The book throughout its run, however, used over-the-top balance and good old fashioned what happens next intrigue to keep it from feeling oppressive. And that carries through to this finale. In a vacuum, the plot here is devastating and beyond sad. But it’s delivered in a way that feels intentionally distracting. There’s a sense that it could all be a metaphor for the violence of the country that we all look past as we stay locked into our unprecedented distracting entertainment, which itself thrives by being base and over-the-top. That’s heady, I love it.
But moreover, this finale also just does comics right. Michael Walsh (colored here by Jordie Bellaire, the current best colorist in comics…pay attention to use of blood red in this one, it’s great) is a formidable horror artist, and there’s plenty to go around in Exquisite Corpses #13. He’s also shockingly adept in this issue at using one-on-one combat to create a tense narrative. When the finale goes silent, let-this-sink in montage is when it shines the most though.

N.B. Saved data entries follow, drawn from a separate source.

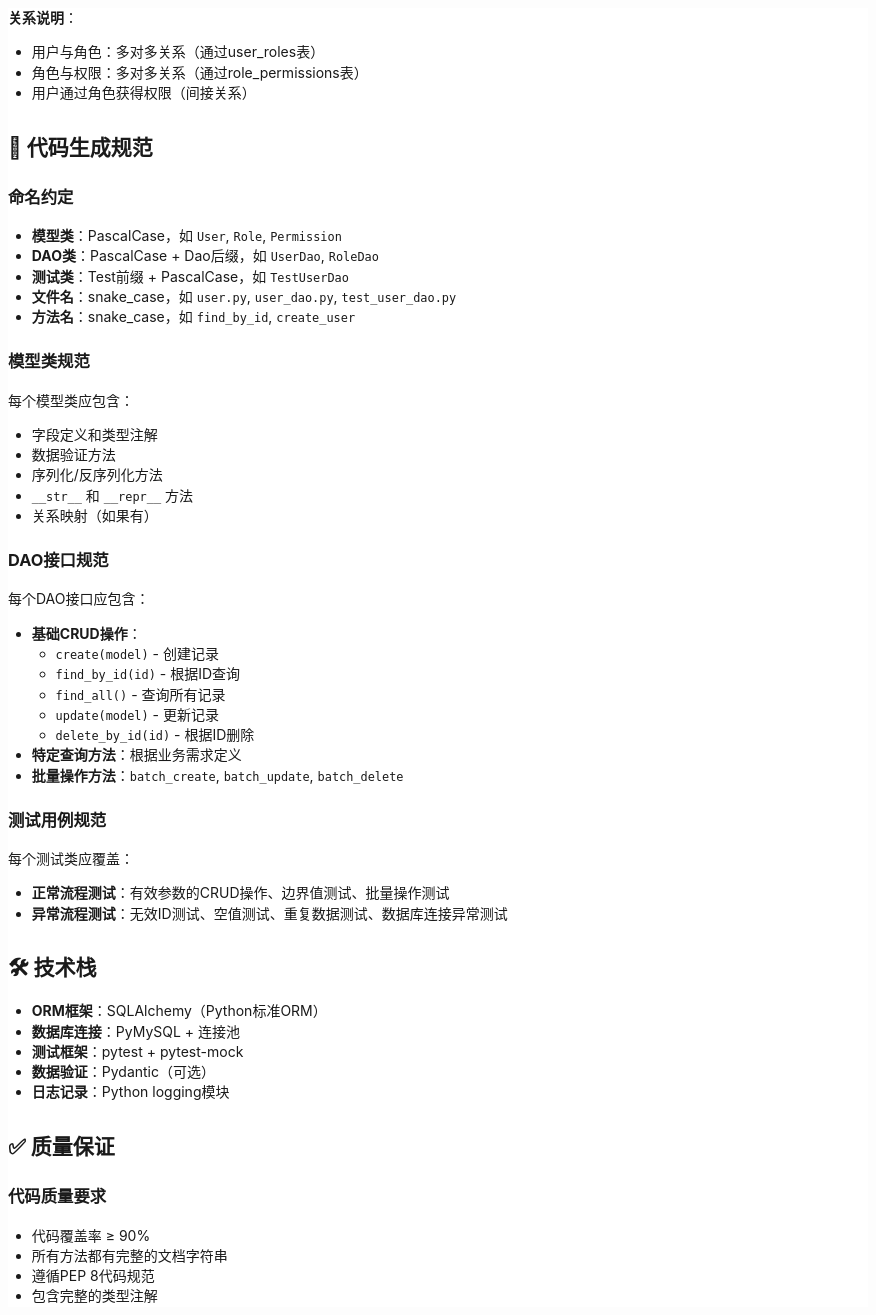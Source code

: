 **关系说明**：
- 用户与角色：多对多关系（通过user_roles表）
- 角色与权限：多对多关系（通过role_permissions表）
- 用户通过角色获得权限（间接关系）

## 📐 代码生成规范

### 命名约定
- **模型类**：PascalCase，如 `User`, `Role`, `Permission`
- **DAO类**：PascalCase + Dao后缀，如 `UserDao`, `RoleDao`
- **测试类**：Test前缀 + PascalCase，如 `TestUserDao`
- **文件名**：snake_case，如 `user.py`, `user_dao.py`, `test_user_dao.py`
- **方法名**：snake_case，如 `find_by_id`, `create_user`

### 模型类规范
每个模型类应包含：
- 字段定义和类型注解
- 数据验证方法
- 序列化/反序列化方法
- `__str__` 和 `__repr__` 方法
- 关系映射（如果有）

### DAO接口规范
每个DAO接口应包含：
- **基础CRUD操作**：
  - `create(model)` - 创建记录
  - `find_by_id(id)` - 根据ID查询
  - `find_all()` - 查询所有记录
  - `update(model)` - 更新记录
  - `delete_by_id(id)` - 根据ID删除
- **特定查询方法**：根据业务需求定义
- **批量操作方法**：`batch_create`, `batch_update`, `batch_delete`

### 测试用例规范
每个测试类应覆盖：
- **正常流程测试**：有效参数的CRUD操作、边界值测试、批量操作测试
- **异常流程测试**：无效ID测试、空值测试、重复数据测试、数据库连接异常测试

## 🛠️ 技术栈

- **ORM框架**：SQLAlchemy（Python标准ORM）
- **数据库连接**：PyMySQL + 连接池
- **测试框架**：pytest + pytest-mock
- **数据验证**：Pydantic（可选）
- **日志记录**：Python logging模块

## ✅ 质量保证

### 代码质量要求
- 代码覆盖率 ≥ 90%
- 所有方法都有完整的文档字符串
- 遵循PEP 8代码规范
- 包含完整的类型注解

Indeed, as our tournament comes to its stunning end here, James Tynion IV’s script wisely backs off and gives it and all that came before it space to breath, punctuating it all with the equally stunned reactions of the surviving characters.
When Exquisite Corpses comes back for a second season, the bar will be high, and that’s a great problem to have.
Kill All Immortals II #5
Writer: Zack Kaplan
Artist: Fico Ossio
Finishes: Elisabetta D’Amico
Colorist: Thiago Rocha
Letterer: Hassan Otsmane-Elhaou
Publisher: Dark Horse Comics
Review by Khalid Johnson
The finale to the sequel arc of Kill All Immortals sees Frey assume bloody leadership in her pursuit of revenge and it’s a fun action packed finale. What worked for me here is the narrative focus of writer Zack Kaplan, creating a really tight issue that throws you right into the action. I wish, however, that there was more time across the board. Frey’s turn into vengeful murderer comes from a big moment but there also feels like lacking internal conflict to get her across that line. Her dad has wanted her to go in that direction the whole time anyway and now she’s embraced what he intended for her. Their contentious relationship still sees Erik vindicated though he’s met her with nothing but insubordination during her attempts at leadership.

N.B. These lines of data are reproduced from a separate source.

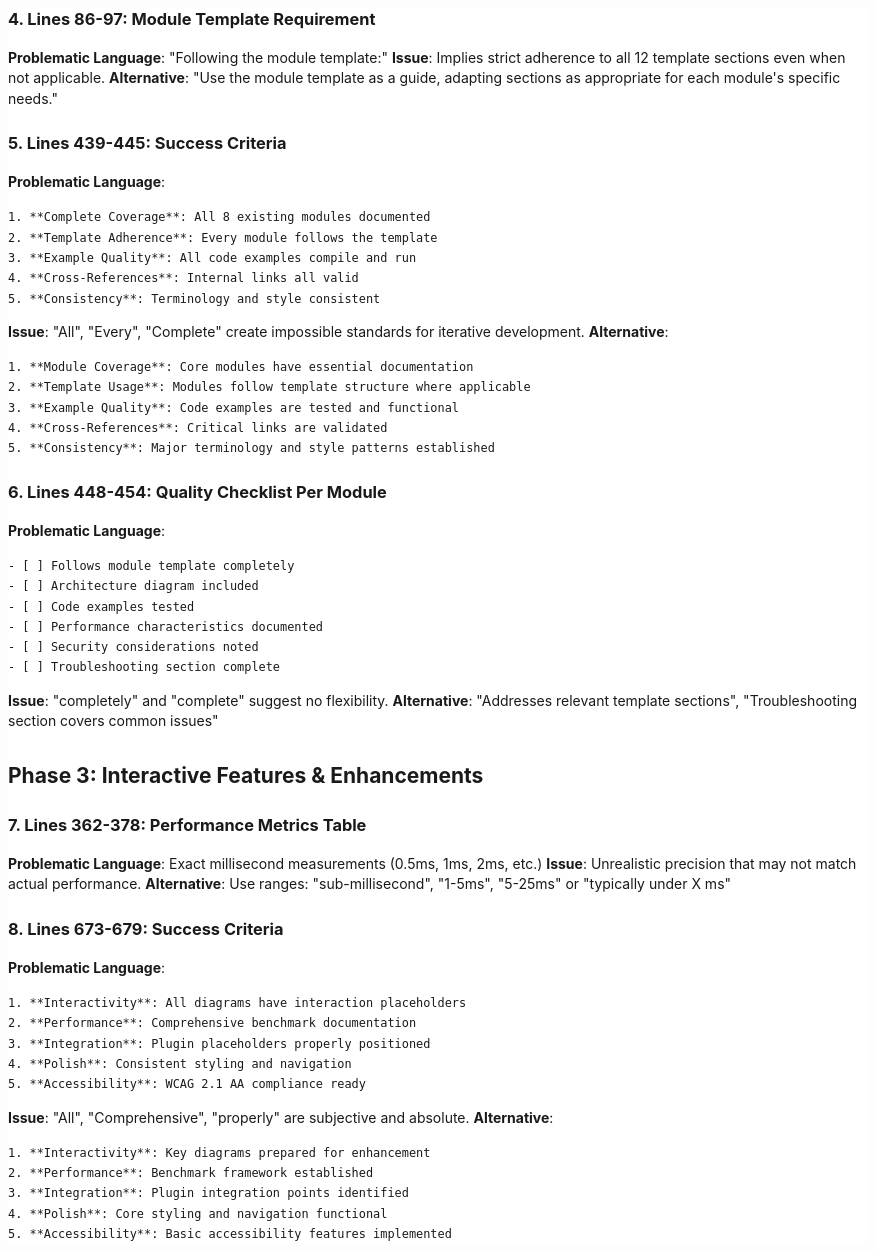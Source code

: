 ### 4. Lines 86-97: Module Template Requirement
**Problematic Language**: "Following the module template:"
**Issue**: Implies strict adherence to all 12 template sections even when not applicable.
**Alternative**: "Use the module template as a guide, adapting sections as appropriate for each module's specific needs."

### 5. Lines 439-445: Success Criteria
**Problematic Language**:
```
1. **Complete Coverage**: All 8 existing modules documented
2. **Template Adherence**: Every module follows the template
3. **Example Quality**: All code examples compile and run
4. **Cross-References**: Internal links all valid
5. **Consistency**: Terminology and style consistent
```
**Issue**: "All", "Every", "Complete" create impossible standards for iterative development.
**Alternative**:
```
1. **Module Coverage**: Core modules have essential documentation
2. **Template Usage**: Modules follow template structure where applicable
3. **Example Quality**: Code examples are tested and functional
4. **Cross-References**: Critical links are validated
5. **Consistency**: Major terminology and style patterns established
```

### 6. Lines 448-454: Quality Checklist Per Module
**Problematic Language**:
```
- [ ] Follows module template completely
- [ ] Architecture diagram included
- [ ] Code examples tested
- [ ] Performance characteristics documented
- [ ] Security considerations noted
- [ ] Troubleshooting section complete
```
**Issue**: "completely" and "complete" suggest no flexibility.
**Alternative**: "Addresses relevant template sections", "Troubleshooting section covers common issues"

## Phase 3: Interactive Features & Enhancements

### 7. Lines 362-378: Performance Metrics Table
**Problematic Language**: Exact millisecond measurements (0.5ms, 1ms, 2ms, etc.)
**Issue**: Unrealistic precision that may not match actual performance.
**Alternative**: Use ranges: "sub-millisecond", "1-5ms", "5-25ms" or "typically under X ms"

### 8. Lines 673-679: Success Criteria
**Problematic Language**:
```
1. **Interactivity**: All diagrams have interaction placeholders
2. **Performance**: Comprehensive benchmark documentation
3. **Integration**: Plugin placeholders properly positioned
4. **Polish**: Consistent styling and navigation
5. **Accessibility**: WCAG 2.1 AA compliance ready
```
**Issue**: "All", "Comprehensive", "properly" are subjective and absolute.
**Alternative**:
```
1. **Interactivity**: Key diagrams prepared for enhancement
2. **Performance**: Benchmark framework established
3. **Integration**: Plugin integration points identified
4. **Polish**: Core styling and navigation functional
5. **Accessibility**: Basic accessibility features implemented
```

Genghis as a domineering patriarch fills a similar role to Erik but through the globe trotting narrative, isn’t given much space to be developed beyond the sheer force of his violence. This makes the final fight here feel a little less emotionally impactful though still really cool visually. The art of Fico Ossio, finished by Elisabetta D’Amico with colors by Thiago Rocha hammers in on the bloody spectacle of violence with impressive spreads that kept me firmly rooted in the action. The lettering of Hassan Otsmane-Elhaou is always a treat and really becomes part off the art in the panel, making the visuals feel that much more complete.
If you’re looking for spectacular violence, the finale to this arc delivers. Kill All Immortals II delivers on its title with higher stakes due to the mortality of our cast and continued narrative payoff. Frey steps into the role expected of her in beautifully constructed pages and panels filled with bloody art. At the end, I wish there was more time getting her there and a more compelling villain to challenge her on it.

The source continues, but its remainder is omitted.